I.− PHILOS. et SCIENCES
A.− PHILOS. (adventice ou très rarement adventif)
1. [Dans la métaphys. cartésienne, en parlant des idées] Qui viennent à l'esprit de façon passive sous l'influence des impressions externes. Anton. idées factices, idées innées :
1. I. La vérité est la connoissance des êtres, et de leurs rapports; la raison est la connoissance de la vérité; elle est l'esprit éclairé par la vérité. II. La raison est donc acquise ou adventive, adventitia. L'homme naît esprit, et il apprend à raisonner; il est intelligence, il a de la raison. L.-G.-A. de Bonald, Législation primitive,t. 1, 1802, p. 266.
2. M. de Bonald semble vouloir concilier ces deux opinions opposées. Il accorde exclusivement au langage plus qu'aucun nominaliste, il donne la priorité aux signes et cependant il admet les idées innées : ces idées ne sont rien elles-mêmes sans les signes du langage articulé qui les fécondent ou les manifestent. Il suit de ce point de vue que tout vient du dehors à l'esprit ou lui est adventice... Maine de Biran, Journal,1819, p. 237.
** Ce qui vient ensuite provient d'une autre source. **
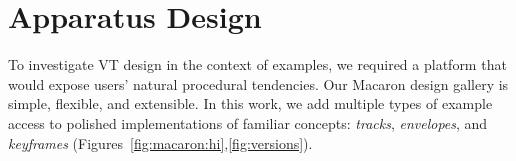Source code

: %
%
\section{Apparatus Design}
%
To investigate VT design in the context of examples, we required a platform that would expose users' natural procedural tendencies. 
Our Macaron design gallery is simple, flexible, and extensible.
In this work, we add multiple types of example access to polished implementations of familiar concepts: \emph{tracks}, \emph{envelopes}, and \emph{keyframes}
(Figures~\ref{fig:macaron:hi},\ref{fig:versions}).
%


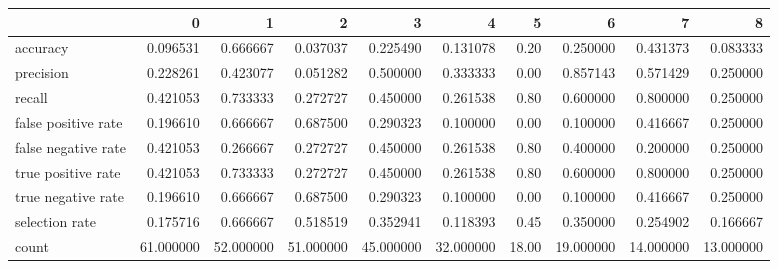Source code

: \begin{tabular}{lrrrrrrrrr}
\toprule
{} &          0 &          1 &          2 &          3 &          4 &      5 &          6 &          7 &          8 \\
\midrule
accuracy            &   0.096531 &   0.666667 &   0.037037 &   0.225490 &   0.131078 &   0.20 &   0.250000 &   0.431373 &   0.083333 \\
precision           &   0.228261 &   0.423077 &   0.051282 &   0.500000 &   0.333333 &   0.00 &   0.857143 &   0.571429 &   0.250000 \\
recall              &   0.421053 &   0.733333 &   0.272727 &   0.450000 &   0.261538 &   0.80 &   0.600000 &   0.800000 &   0.250000 \\
false positive rate &   0.196610 &   0.666667 &   0.687500 &   0.290323 &   0.100000 &   0.00 &   0.100000 &   0.416667 &   0.250000 \\
false negative rate &   0.421053 &   0.266667 &   0.272727 &   0.450000 &   0.261538 &   0.80 &   0.400000 &   0.200000 &   0.250000 \\
true positive rate  &   0.421053 &   0.733333 &   0.272727 &   0.450000 &   0.261538 &   0.80 &   0.600000 &   0.800000 &   0.250000 \\
true negative rate  &   0.196610 &   0.666667 &   0.687500 &   0.290323 &   0.100000 &   0.00 &   0.100000 &   0.416667 &   0.250000 \\
selection rate      &   0.175716 &   0.666667 &   0.518519 &   0.352941 &   0.118393 &   0.45 &   0.350000 &   0.254902 &   0.166667 \\
count               &  61.000000 &  52.000000 &  51.000000 &  45.000000 &  32.000000 &  18.00 &  19.000000 &  14.000000 &  13.000000 \\
\bottomrule
\end{tabular}
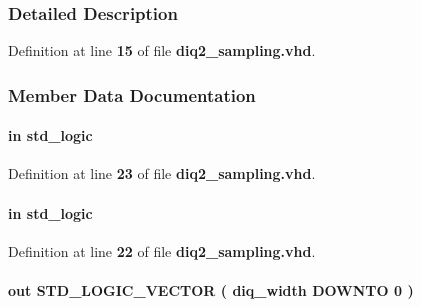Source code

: \subsubsection{Detailed Description}


Definition at line {\bf 15} of file {\bf diq2\+\_\+sampling.\+vhd}.



\subsubsection{Member Data Documentation}
\paragraph[{clk\+\_\+int}]{ {\bfseries \textcolor{keywordflow}{in}\textcolor{vhdlchar}{ }} {\bfseries \textcolor{comment}{std\+\_\+logic}\textcolor{vhdlchar}{ }} \hspace{0.3cm}{\ttfamily [Port]}}\label{classdiq2__sampling_a9c3202efac4d1aca8bd76614acd233a1}


Definition at line {\bf 23} of file {\bf diq2\+\_\+sampling.\+vhd}.

\paragraph[{clk\+\_\+io}]{ {\bfseries \textcolor{keywordflow}{in}\textcolor{vhdlchar}{ }} {\bfseries \textcolor{comment}{std\+\_\+logic}\textcolor{vhdlchar}{ }} \hspace{0.3cm}{\ttfamily [Port]}}\label{classdiq2__sampling_a4b3b4f748a24640cf027481d31b94648}


Definition at line {\bf 22} of file {\bf diq2\+\_\+sampling.\+vhd}.

\paragraph[{data\+\_\+out\+\_\+h}]{ {\bfseries \textcolor{keywordflow}{out}\textcolor{vhdlchar}{ }} {\bfseries \textcolor{comment}{S\+T\+D\+\_\+\+L\+O\+G\+I\+C\+\_\+\+V\+E\+C\+T\+OR}\textcolor{vhdlchar}{ }\textcolor{vhdlchar}{(}\textcolor{vhdlchar}{ }\textcolor{vhdlchar}{ }\textcolor{vhdlchar}{ }\textcolor{vhdlchar}{ }{\bfseries {\bf diq\+\_\+width}} \textcolor{vhdlchar}{ }\textcolor{keywordflow}{D\+O\+W\+N\+TO}\textcolor{vhdlchar}{ }\textcolor{vhdlchar}{ } \textcolor{vhdldigit}{0} \textcolor{vhdlchar}{ }\textcolor{vhdlchar}{)}\textcolor{vhdlchar}{ }} \hspace{0.3cm}{\ttfamily [Port]}}\label{classdiq2__sampling_add3ca70c64d0b79b25c1df9ca4654185}


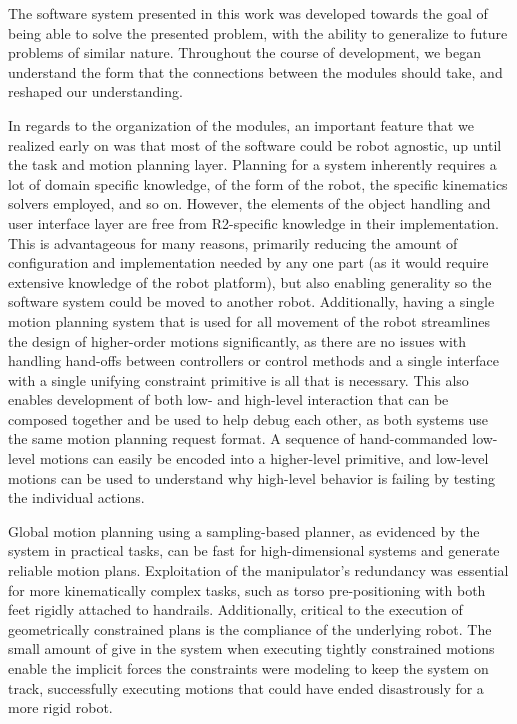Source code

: The software system presented in this work was developed towards the goal of being able to solve the presented problem, with the ability to generalize to future problems of similar nature.
Throughout the course of development, we began understand the form that the connections between the modules should take, and reshaped our understanding.

In regards to the organization of the modules, an important feature that we realized early on was that most of the software could be robot agnostic, up until the task and motion planning layer.
Planning for a system inherently requires a lot of domain specific knowledge, of the form of the robot, the specific kinematics solvers employed, and so on.
However, the elements of the object handling and user interface layer are free from R2-specific knowledge in their implementation.
This is advantageous for many reasons, primarily reducing the amount of configuration and implementation needed by any one part (as it would require extensive knowledge of the robot platform), but also enabling generality so the software system could be moved to another robot.
Additionally, having a single motion planning system that is used for all movement of the robot streamlines the design of higher-order motions significantly, as there are no issues with handling hand-offs between controllers or control methods and a single interface with a single unifying constraint primitive is all that is necessary.
This also enables development of both low- and high-level interaction that can be composed together and be used to help debug each other, as both systems use the same motion planning request format.
A sequence of hand-commanded low-level motions can easily be encoded into a higher-level primitive, and low-level motions can be used to understand why high-level behavior is failing by testing the individual actions.

Global motion planning using a sampling-based planner, as evidenced by the system in practical tasks, can be fast for high-dimensional systems and generate reliable motion plans.
Exploitation of the manipulator's redundancy was essential for more kinematically complex tasks, such as torso pre-positioning with both feet rigidly attached to handrails.
Additionally, critical to the execution of geometrically constrained plans is the compliance of the underlying robot.
The small amount of give in the system when executing tightly constrained motions enable the implicit forces the constraints were modeling to keep the system on track, successfully executing motions that could have ended disastrously for a more rigid robot.

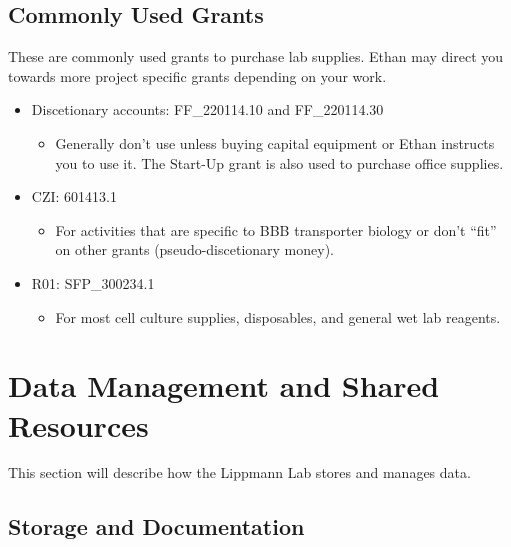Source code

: \documentclass[
]{book}
\providecommand{\tightlist}{%
  \setlength{\itemsep}{0pt}\setlength{\parskip}{0pt}}
\begin{document}
\hypertarget{commonly-used-grants}{%
\section{Commonly Used Grants}\label{commonly-used-grants}}

These are commonly used grants to purchase lab supplies. Ethan may direct you towards more project specific grants depending on your work.

\begin{itemize}
\tightlist
\item
  Discetionary accounts: FF\_220114.10 and FF\_220114.30

  \begin{itemize}
  \tightlist
  \item
    Generally don't use unless buying capital equipment or Ethan instructs you to use it. The Start-Up grant is also used to purchase office supplies.
  \end{itemize}
\item
  CZI: 601413.1

  \begin{itemize}
  \tightlist
  \item
    For activities that are specific to BBB transporter biology or don't ``fit'' on other grants (pseudo-discetionary money).
  \end{itemize}
\item
  R01: SFP\_300234.1

  \begin{itemize}
  \tightlist
  \item
    For most cell culture supplies, disposables, and general wet lab reagents.
  \end{itemize}
\end{itemize}

\hypertarget{datamanagement}{%
\chapter{Data Management and Shared Resources}\label{datamanagement}}

This section will describe how the Lippmann Lab stores and manages data.

\hypertarget{storage-and-documentation}{%
\section{Storage and Documentation}\label{storage-and-documentation}}
\end{document}
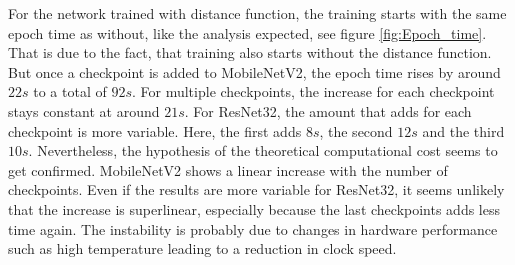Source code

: For the network trained with distance function, the training starts with the same epoch
time as without, like the analysis expected, see figure \ref{fig:Epoch_time}. That is due to
the fact, that training also starts without the distance function. But once a
checkpoint is added to MobileNetV2, the epoch time rises by around $22s$ to a
total of $92s$. For multiple checkpoints, the increase for each checkpoint stays
constant at around $21s$. For ResNet32, the amount that adds for each checkpoint
is more variable. Here, the first adds $8s$, the second $12s$ and the third $10s$.
Nevertheless, the hypothesis of the theoretical computational cost seems to get
confirmed. MobileNetV2 shows a linear increase with the number of checkpoints. Even if the
results are more variable for ResNet32, it seems unlikely that the increase is
superlinear, especially because the last checkpoints adds less time again. The
instability is probably due to changes in hardware performance such as high
temperature leading to a reduction in clock speed.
3. ... il [Kant] aura toujours la gloire d'avoir, dans la description du phénomène de la connaissance, marqué avec une rigueur inconnue avant lui la distinction de la forme et du fond, du moule et de la matière, de ce qui est adventice et tient au mode d'influence des choses du dehors, et de ce qui tient à la constitution même de l'intelligence douée de la capacité de connaître. A. Cournot, Essai sur les fondements de nos connaissances,1851, p. 587.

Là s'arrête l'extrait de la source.